La guerre en Irak est au centre des discussions à la mosquée Abou Nour, l’antre du sunnisme d’état (www.abunour.net). Le grand mufti de Syrie Cheik Ahmad Kaftaro (www.kuftaro.org) a une fois de plus dénoncé une guerre non pas dirigée contre l’Irak mais contre l’Islam. Reprenant l’exemple de Saladin, des invasions tatares et autres périodes de difficulté pour l’Oumma[1], Cheikh Kaftaro a noté qu’à chaque fois un homme providentiel avait sauvé les musulmans du déclin. Sans citer de nom il a annoncé qu’il fallait trouver cet homme au sein de chaque état. La prière était notamment consacrée « à notre Guide Président et aux feddayins de Palestine et d’Irak… »

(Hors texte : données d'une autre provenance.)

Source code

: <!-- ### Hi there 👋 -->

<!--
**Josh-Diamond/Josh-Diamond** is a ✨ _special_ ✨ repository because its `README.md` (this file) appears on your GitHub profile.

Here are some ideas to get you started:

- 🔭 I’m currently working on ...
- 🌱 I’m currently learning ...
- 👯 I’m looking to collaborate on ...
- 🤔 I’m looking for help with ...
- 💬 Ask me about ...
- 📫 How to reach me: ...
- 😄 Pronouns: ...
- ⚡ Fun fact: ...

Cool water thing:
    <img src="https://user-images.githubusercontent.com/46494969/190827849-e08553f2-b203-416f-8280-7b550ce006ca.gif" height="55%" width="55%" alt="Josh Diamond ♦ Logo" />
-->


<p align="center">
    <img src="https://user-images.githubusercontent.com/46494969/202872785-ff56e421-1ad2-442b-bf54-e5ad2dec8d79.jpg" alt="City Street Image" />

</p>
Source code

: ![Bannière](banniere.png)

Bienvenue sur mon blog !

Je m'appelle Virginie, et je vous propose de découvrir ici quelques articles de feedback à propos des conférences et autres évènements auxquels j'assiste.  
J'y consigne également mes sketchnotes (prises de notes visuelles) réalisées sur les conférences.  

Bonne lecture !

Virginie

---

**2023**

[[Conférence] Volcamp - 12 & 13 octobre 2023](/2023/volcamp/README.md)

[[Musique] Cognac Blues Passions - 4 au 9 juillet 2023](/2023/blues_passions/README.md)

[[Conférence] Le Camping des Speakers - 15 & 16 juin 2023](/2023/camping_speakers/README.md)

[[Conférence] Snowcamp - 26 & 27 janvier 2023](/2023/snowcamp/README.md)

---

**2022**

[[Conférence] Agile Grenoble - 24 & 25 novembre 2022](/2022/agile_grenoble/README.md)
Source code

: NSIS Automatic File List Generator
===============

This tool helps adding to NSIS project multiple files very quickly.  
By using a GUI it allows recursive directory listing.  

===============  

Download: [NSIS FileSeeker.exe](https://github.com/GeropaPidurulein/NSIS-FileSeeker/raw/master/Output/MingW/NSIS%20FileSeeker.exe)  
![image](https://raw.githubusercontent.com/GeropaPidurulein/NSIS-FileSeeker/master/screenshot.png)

Au deuxième jour de la guerre, au paroxysme de l’exaltation, les blessés de la veille paradaient la tête bandée, ornée d’un keffieh. Plusieurs centaines de manifestants se sont réunis en bas d’Abou Roumanieh, scandant des slogans, brûlant un drapeau américain. Les groupes se divisaient selon les affinités : étudiants, gauche, société civile, Palestiniens et … groupe imposant mais discret des moukhabarat. Point de ruée vers l‘ambassade ce soir, le cortège s’est éloigné des points de frictions de la veille, investissant le centre ville. Rodés à la gestuelle symbolique, les communistes disloquent le cortège en arrivant rue Bagdad, devant la Banque Centrale, alors que les jeunes têtes brûlées palestiniennes continuent seules. L’Amérique est vilipendée, les états du Golfe aussi, Koweït et Arabie Saoudite en tête, suivis de la Jordanie et l’Egypte, en somme tout ce que la rue populaire arabe qualifie d’arabes des américains, les bien nommés « larbins ». Devant les bureaux de Royal Jordanian, la compagnie aérienne hachémite, on défie le roi Abdallah, descendant du prophète, d’entrer au paradis. Le nationalisme arabe est très populaire « En Syrie, en Palestine et en Irak le peuple arabe ne fait qu’un » L’autorisation française de survol par les bombardiers B2 de l coalition est dénoncée comme une préparation de l’après-guerre. On entend aussi « No Blood for Oil » Les moukhabarat sont partout, à noter, écouter, enregistrer. La manifestation ne rencontrera aucune opposition policière. Les gens s’arrêtent au passage, regards intrigués mais encourageants. La caravane passe et les chiens de Bachar étouffent les aboiements.


[1] Oumma : la communauté des croyants, fidèles de l’Islam.